"ATLAS of Biochemistry", a Repository of All Possible Biochemical Reactions for Synthetic Biology and Metabolic Engineering Studies

Knowledge gaps in metabolic models and continuously growing biochemical databases indicate that our understanding of metabolism is far from being complete. Recent technical and analytical progress in the field of metabolomics has lead to vast amounts of new compounds being identified in living organisms, but how these metabolites integrate in metabolic networks remains largely unknown. To address these problems of incomplete knowledge, we propose a computational approach that identifies novel hypothetical reactions between known metabolites, it further integrates experimentally measured molecular structures into existing metabolic networks, and it finally predicts chemical compounds that are probable to exist in metabolism.

The computational framework BNICE.ch is used to exploit the known biochemistry contained in the Kyoto Encyclopedia of Genes and Genomes (KEGG). We summarize the vastly diverse functionalities of enzymatic reactions in a few hundred expert-curated reaction rules, each generalizing multiple biochemical reactions. We then apply these rules to all metabolites known to KEGG in order to create a database of all the biochemically plausible reactions between compounds reported to occur in living organism. This extrapolation of the known metabolism results in a network of more than 130’000 known and novel reactions, each connecting two or more KEGG compounds. For KEGG compounds that cannot be connected to any metabolic pathway through single known or novel reactions, we propose multi-step reactions involving not only KEGG compounds as intermediates, but also compounds appearing in purely chemical databases like PubChem.
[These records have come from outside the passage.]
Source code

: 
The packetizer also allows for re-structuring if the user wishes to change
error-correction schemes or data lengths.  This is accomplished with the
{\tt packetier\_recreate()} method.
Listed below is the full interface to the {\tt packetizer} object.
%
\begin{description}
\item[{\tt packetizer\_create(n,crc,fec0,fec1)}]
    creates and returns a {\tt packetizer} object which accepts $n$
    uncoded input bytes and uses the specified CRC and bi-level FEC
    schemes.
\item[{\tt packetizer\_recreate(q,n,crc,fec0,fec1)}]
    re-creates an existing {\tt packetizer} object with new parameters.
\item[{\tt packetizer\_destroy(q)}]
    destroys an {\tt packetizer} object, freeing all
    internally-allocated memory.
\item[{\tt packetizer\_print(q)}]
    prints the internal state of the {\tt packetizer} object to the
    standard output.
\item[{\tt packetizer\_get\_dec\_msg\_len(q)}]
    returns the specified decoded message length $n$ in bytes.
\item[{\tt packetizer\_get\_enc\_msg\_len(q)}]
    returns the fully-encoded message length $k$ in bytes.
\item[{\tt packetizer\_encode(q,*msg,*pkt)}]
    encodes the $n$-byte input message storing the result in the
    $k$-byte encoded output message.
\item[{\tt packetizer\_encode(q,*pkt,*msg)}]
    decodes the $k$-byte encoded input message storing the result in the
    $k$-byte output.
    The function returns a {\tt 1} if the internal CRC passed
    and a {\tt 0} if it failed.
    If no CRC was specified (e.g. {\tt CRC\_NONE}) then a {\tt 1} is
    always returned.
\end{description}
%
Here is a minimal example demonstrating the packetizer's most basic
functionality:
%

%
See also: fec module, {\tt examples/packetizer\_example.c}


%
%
These hypothetical intermediate metabolites are highly probable to play a role in metabolism, even though they are not reported as biological compounds in KEGG.

For all the known and novel reactions generated by our approach we further estimate the Gibbs free energy using the Group Contribution Method (GCM), and we also assess the structural similarity of the hypothetical reactions to the known KEGG reactions. To validate the consistency of our results with known biochemistry, we show that several reactions that have been added in the last KEGG update can be predicted as novel reactions from compounds in the earlier versions of the KEGG database.

The generated information is organized in the “Atlas of biochemistry”, an online database that allows the user to search for all the possible routes from any substrate compound to any product. These pathways involve known and novel enzymatic steps and they provide potential targets for protein engineering to alter substrate specificity. Our approach of introducing novel biochemistry into pathway design can be of great interest in metabolic engineering and synthetic biology projects.